El santo se tocó las greñas y bufó.

—¿Tu príncipe? —boqueó sin ánimo—. ¿Cuál de todos esos malnacidos es tu señor?

La muchacha vaciló antes de responder.

—El príncipe Kaladin, joven amo. Él desea que use esta ropa que ha escogido para usted y quiere que me acompañe a la que será su habitación mientras esté en el castillo. También me advirtió que… —La esclava se calló, como si esperara a que el santo adivinara el mensaje final. En vistas de que eso no pasó, se lamió los labios y continuó—, que si intentaba huir, lo asesinaría con sus propias manos.

Rune cerró los ojos, un suspiro nervioso se escapó de sus labios. No sabía qué esperar de esto. Así que su captor era nada menos que el príncipe Kaladin. Había oído varias historias acerca de él: de los cuatro hijos del Señor del Acero, Kaladin era el menos salvaje; también se decía que parecía tener una fascinación enfermiza por los humanos. ¿Eso lo salvaría de morir? Obviamente que no. Pero de cierta manera, podría tratarse de una posibilidad del destino.

Por lo menos no había sido capturado por sus terribles y sádicos hermanos vampiros. Una luz iluminó su mente.

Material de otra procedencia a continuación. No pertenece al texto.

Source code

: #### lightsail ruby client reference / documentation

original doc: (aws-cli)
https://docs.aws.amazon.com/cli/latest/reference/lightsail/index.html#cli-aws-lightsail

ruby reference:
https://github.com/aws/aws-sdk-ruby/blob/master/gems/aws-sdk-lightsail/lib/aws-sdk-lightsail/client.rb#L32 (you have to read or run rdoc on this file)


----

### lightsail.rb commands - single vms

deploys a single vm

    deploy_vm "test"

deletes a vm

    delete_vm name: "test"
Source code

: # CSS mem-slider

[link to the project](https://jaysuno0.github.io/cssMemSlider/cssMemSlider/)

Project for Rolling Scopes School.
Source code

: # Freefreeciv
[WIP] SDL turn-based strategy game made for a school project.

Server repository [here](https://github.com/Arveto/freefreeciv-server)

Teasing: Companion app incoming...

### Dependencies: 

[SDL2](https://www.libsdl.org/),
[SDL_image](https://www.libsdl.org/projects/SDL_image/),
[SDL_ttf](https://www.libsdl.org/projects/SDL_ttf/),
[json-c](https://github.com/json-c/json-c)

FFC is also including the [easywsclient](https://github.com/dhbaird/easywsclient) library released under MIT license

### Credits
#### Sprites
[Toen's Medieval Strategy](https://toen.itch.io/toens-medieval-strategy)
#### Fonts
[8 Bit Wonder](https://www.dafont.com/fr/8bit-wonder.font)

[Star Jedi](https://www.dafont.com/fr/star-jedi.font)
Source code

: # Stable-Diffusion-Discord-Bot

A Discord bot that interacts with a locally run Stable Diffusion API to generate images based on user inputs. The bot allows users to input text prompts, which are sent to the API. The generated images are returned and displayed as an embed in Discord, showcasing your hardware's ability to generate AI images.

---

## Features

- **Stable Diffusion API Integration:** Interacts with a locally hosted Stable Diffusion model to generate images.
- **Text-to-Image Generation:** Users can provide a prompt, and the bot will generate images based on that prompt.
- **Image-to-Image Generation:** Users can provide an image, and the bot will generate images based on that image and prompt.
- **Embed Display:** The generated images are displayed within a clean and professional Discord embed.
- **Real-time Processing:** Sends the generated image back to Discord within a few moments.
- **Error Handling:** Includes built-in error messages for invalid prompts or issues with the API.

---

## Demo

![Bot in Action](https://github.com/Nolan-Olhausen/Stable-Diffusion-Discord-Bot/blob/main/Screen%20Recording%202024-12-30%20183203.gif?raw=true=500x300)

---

Miró la delgada y pequeña figura de la sirvienta frente a él y observó de nuevo las marcas de cortes, sin duda, esa chica acabaría convirtiéndose en lo mismo que el renegado.

Un sirviente sin voluntad. Y un monstruo.

Por los humanos, por librarlos de la esclavitud de los vampiros que conquistaron la mitad del planeta era que Rune estaba orgulloso de ser una exterminador. Su destino siempre fue morir luchando contra ellos, no tenía caso perder la fe ahora. Tal vez todavía tenía oportunidad de salir de allí. De acabar con uno de los cuatro herederos del tirano vampiro que contaminó estas tierras.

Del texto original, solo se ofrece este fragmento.